Sentiment extraction is a very difficult NLP problem, mainly because algorithms must uncover subjective human emotions, that are often mixed, subtle, marked by irony.. Even a human reading subjective text can have a hard time quantifying the polarity of the opinion (what is a 20% positive opinion, or a 90% negative opinion)?
Sentiment extraction is not one task, but requires solutions of several classical NLP sub-problems:
- negation: which verbs, adjectives or adverbs, otherwise with a specific polarity, are negated and thus polarity is changed? E.g. like (positive), don't like (negative); convenient (positive), not convenient (negative). Or, even more complicated expressions, such as in : I would hate to miss that movie (hate, miss are negative, together the opinion on the movie is positive).
- segmentation (which words refer to which entity)

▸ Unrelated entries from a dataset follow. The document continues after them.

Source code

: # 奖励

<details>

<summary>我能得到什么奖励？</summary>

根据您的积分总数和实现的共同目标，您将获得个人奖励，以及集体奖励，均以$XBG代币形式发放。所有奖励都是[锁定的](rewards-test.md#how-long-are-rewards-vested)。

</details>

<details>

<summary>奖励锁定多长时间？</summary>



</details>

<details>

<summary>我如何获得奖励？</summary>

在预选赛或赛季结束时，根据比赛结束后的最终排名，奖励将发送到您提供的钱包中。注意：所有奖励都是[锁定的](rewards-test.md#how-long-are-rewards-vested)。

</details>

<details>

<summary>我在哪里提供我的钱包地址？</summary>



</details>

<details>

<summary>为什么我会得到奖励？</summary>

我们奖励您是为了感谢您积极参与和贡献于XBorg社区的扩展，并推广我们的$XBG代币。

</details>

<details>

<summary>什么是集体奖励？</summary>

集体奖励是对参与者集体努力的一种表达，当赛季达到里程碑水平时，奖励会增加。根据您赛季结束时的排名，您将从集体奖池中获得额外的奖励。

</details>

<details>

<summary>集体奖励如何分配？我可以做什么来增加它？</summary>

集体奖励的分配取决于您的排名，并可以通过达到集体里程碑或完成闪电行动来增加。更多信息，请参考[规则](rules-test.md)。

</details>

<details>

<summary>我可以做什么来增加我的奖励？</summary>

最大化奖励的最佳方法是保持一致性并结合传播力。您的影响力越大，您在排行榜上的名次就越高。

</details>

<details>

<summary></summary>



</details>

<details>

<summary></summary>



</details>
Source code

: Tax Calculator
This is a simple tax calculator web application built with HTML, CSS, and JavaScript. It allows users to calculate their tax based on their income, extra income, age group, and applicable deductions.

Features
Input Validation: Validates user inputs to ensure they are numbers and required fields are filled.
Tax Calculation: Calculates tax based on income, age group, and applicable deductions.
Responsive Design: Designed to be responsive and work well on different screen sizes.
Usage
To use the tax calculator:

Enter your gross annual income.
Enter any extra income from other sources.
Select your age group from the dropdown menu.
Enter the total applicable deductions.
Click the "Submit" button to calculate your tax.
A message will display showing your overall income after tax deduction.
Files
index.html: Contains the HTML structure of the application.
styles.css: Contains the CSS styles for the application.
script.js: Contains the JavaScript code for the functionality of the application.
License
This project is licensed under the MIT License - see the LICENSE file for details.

- named entity extraction, or concept extraction: target concepts, for which the sentiment needs to be evaluated, have to be identified in the text
- anaphora identification: concepts are often referenced by "it", "that", "him", etc, that need to be disambiguated
- domain specificity: some words are positive in some context domains, but negative in other domains. An unpredictable movie is something good, however an unpredictable kitchen robot is probably bad.